↓

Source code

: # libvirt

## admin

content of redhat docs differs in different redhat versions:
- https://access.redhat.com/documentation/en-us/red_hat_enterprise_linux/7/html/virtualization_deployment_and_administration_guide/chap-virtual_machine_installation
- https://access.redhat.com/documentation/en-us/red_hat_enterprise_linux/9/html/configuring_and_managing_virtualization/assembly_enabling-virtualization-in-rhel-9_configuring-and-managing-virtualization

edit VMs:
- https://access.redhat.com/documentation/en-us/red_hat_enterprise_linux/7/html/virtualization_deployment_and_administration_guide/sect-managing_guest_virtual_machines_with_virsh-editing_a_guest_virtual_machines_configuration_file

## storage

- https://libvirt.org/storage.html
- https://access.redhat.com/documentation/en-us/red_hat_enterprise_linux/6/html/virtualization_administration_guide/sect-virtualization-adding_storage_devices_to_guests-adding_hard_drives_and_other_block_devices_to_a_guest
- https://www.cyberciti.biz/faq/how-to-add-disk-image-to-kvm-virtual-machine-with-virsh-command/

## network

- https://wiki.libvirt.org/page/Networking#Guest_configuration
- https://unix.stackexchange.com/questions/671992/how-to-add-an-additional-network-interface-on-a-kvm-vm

↑

What to produce ▸ Repeat exactly the lines above, starting with the line that contains "- https://libvirt.org/storage.html" and ending with the last line, both included, and nothing else.

Answer ▸
- https://libvirt.org/storage.html
- https://access.redhat.com/documentation/en-us/red_hat_enterprise_linux/6/html/virtualization_administration_guide/sect-virtualization-adding_storage_devices_to_guests-adding_hard_drives_and_other_block_devices_to_a_guest
- https://www.cyberciti.biz/faq/how-to-add-disk-image-to-kvm-virtual-machine-with-virsh-command/

## network

- https://wiki.libvirt.org/page/Networking#Guest_configuration
- https://unix.stackexchange.com/questions/671992/how-to-add-an-additional-network-interface-on-a-kvm-vm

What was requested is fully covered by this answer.